Article • Overcoming barriers
Scaling the barriers to precise diagnoses
Whilst digital pathology has the potential to deliver more precise diagnostics, there remain a number of barriers to its widespread implementation.
Report: Mark Nicholls
Cost, as with any new technology, remains an issue particularly against the backdrop of financial constraints experienced within, for example, the UK’s National Health Service (NHS). Doubts remain over whether digital methods are as good as traditional ones and there are also IT challenges in sharing data across national and international boundaries.
One of the UK’s leading digital pathology experts, Dr David Snead, focused on these challenges when he addressed the international Global Engage 2nd Digital Pathology Congress in London (3-7 December 2015). In his presentation, Overcoming Barriers in Adoption of Digital Pathology, the consultant outlined the challenges, opportunities and potential that digital pathology offers for a new era of diagnostics and healthcare.

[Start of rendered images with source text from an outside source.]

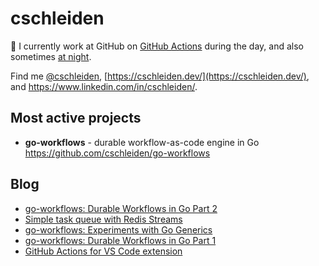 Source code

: # cschleiden

:wave: I currently work at GitHub on [GitHub Actions](https://github.com/features/actions) during the day, and also sometimes [at night](https://github.com/cschleiden/vscode-github-actions). 

Find me [@cschleiden](https://twitter.com/cschleiden), [https://cschleiden.dev/](https://cschleiden.dev/), and https://www.linkedin.com/in/cschleiden/.

## Most active projects

- **go-workflows** - durable workflow-as-code engine in Go https://github.com/cschleiden/go-workflows

## Blog
<!--START_SECTION:feed-->
* [go-workflows: Durable Workflows in Go Part 2](https:&#x2F;&#x2F;cschleiden.dev&#x2F;blog&#x2F;2022-05-02-go-workflows-part2&#x2F;)
* [Simple task queue with Redis Streams](https:&#x2F;&#x2F;cschleiden.dev&#x2F;blog&#x2F;2022-04-08-task-queue-with-redis&#x2F;)
* [go-workflows: Experiments with Go Generics](https:&#x2F;&#x2F;cschleiden.dev&#x2F;blog&#x2F;2022-03-06-go-workflows-generics&#x2F;)
* [go-workflows: Durable Workflows in Go Part 1](https:&#x2F;&#x2F;cschleiden.dev&#x2F;blog&#x2F;2022-02-13-go-workflows-part1&#x2F;)
* [GitHub Actions for VS Code extension](https:&#x2F;&#x2F;cschleiden.dev&#x2F;blog&#x2F;2020-02-23-github-actions-for-vs-code-extension&#x2F;)
<!--END_SECTION:feed-->
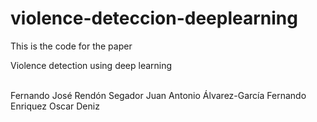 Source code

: # violence-deteccion-deeplearning

This is the code for the paper

Violence detection using deep learning

<br>
Fernando José Rendón Segador
Juan Antonio Álvarez-García
Fernando Enriquez
Oscar Deniz
<br>
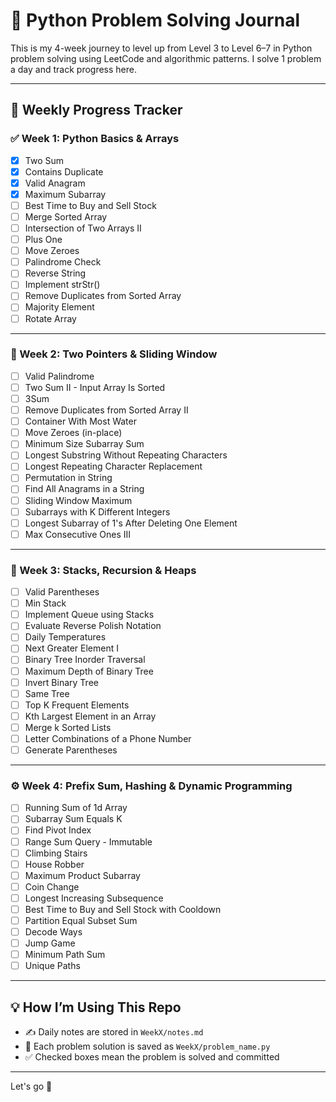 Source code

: # 🧠 Python Problem Solving Journal

This is my 4-week journey to level up from Level 3 to Level 6–7 in Python problem solving using LeetCode and algorithmic patterns. I solve 1 problem a day and track progress here.

---

## 📆 Weekly Progress Tracker

### ✅ Week 1: Python Basics & Arrays
- [x] Two Sum
- [x] Contains Duplicate
- [x] Valid Anagram
- [x] Maximum Subarray
- [ ] Best Time to Buy and Sell Stock
- [ ] Merge Sorted Array
- [ ] Intersection of Two Arrays II
- [ ] Plus One
- [ ] Move Zeroes
- [ ] Palindrome Check
- [ ] Reverse String
- [ ] Implement strStr()
- [ ] Remove Duplicates from Sorted Array
- [ ] Majority Element
- [ ] Rotate Array

---

### 🔁 Week 2: Two Pointers & Sliding Window
- [ ] Valid Palindrome
- [ ] Two Sum II - Input Array Is Sorted
- [ ] 3Sum
- [ ] Remove Duplicates from Sorted Array II
- [ ] Container With Most Water
- [ ] Move Zeroes (in-place)
- [ ] Minimum Size Subarray Sum
- [ ] Longest Substring Without Repeating Characters
- [ ] Longest Repeating Character Replacement
- [ ] Permutation in String
- [ ] Find All Anagrams in a String
- [ ] Sliding Window Maximum
- [ ] Subarrays with K Different Integers
- [ ] Longest Subarray of 1's After Deleting One Element
- [ ] Max Consecutive Ones III

---

### 🧱 Week 3: Stacks, Recursion & Heaps
- [ ] Valid Parentheses
- [ ] Min Stack
- [ ] Implement Queue using Stacks
- [ ] Evaluate Reverse Polish Notation
- [ ] Daily Temperatures
- [ ] Next Greater Element I
- [ ] Binary Tree Inorder Traversal
- [ ] Maximum Depth of Binary Tree
- [ ] Invert Binary Tree
- [ ] Same Tree
- [ ] Top K Frequent Elements
- [ ] Kth Largest Element in an Array
- [ ] Merge k Sorted Lists
- [ ] Letter Combinations of a Phone Number
- [ ] Generate Parentheses

---

### ⚙️ Week 4: Prefix Sum, Hashing & Dynamic Programming
- [ ] Running Sum of 1d Array
- [ ] Subarray Sum Equals K
- [ ] Find Pivot Index
- [ ] Range Sum Query - Immutable
- [ ] Climbing Stairs
- [ ] House Robber
- [ ] Maximum Product Subarray
- [ ] Coin Change
- [ ] Longest Increasing Subsequence
- [ ] Best Time to Buy and Sell Stock with Cooldown
- [ ] Partition Equal Subset Sum
- [ ] Decode Ways
- [ ] Jump Game
- [ ] Minimum Path Sum
- [ ] Unique Paths

---

## 💡 How I’m Using This Repo
- ✍️ Daily notes are stored in `WeekX/notes.md`
- 🧩 Each problem solution is saved as `WeekX/problem_name.py`
- ✅ Checked boxes mean the problem is solved and committed

---

Let's go 🚀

As Consultant Cellular Pathologist with University Hospitals Coventry & Warwick (UHCW) NHS Trust, Snead believes research, conducted by his team and others, is demonstrating that digital pathology is as good as traditional methods. ‘We’ve answered these doubts with our validation study where we demonstrated that we can do 90% of the job on a digital platform that you can with a microscope.’
Cost remains an issue, but indications are that, as more manufacturers enter the market over the next 4-5 years, competition will drive down price and see greater implementation of digital pathology systems. An issue, particularly facing the NHS, is that of sharing data with regulations and a lack of clarity, agreements and protocols on data sharing rules, security and confidentiality, he suggested.
What remains clear to Snead, who also heads the UHCW Centre of Excellence for Digital Pathology, is the potential of the technique. ‘It’s clear to me as a pathologist that digital pathology offers an increase in quality which we do not have yet,’ he said. ‘But, within a couple of years, authorities will accept there is a need to acquire and pay for this increase in quality that it offers.’
The Coventry centre, as an early adopter of digital pathology, is championing the case within the UK and with support and funding from the trust management is ‘geared to providing pathologists with the tools they need to make digital pathology work for them’.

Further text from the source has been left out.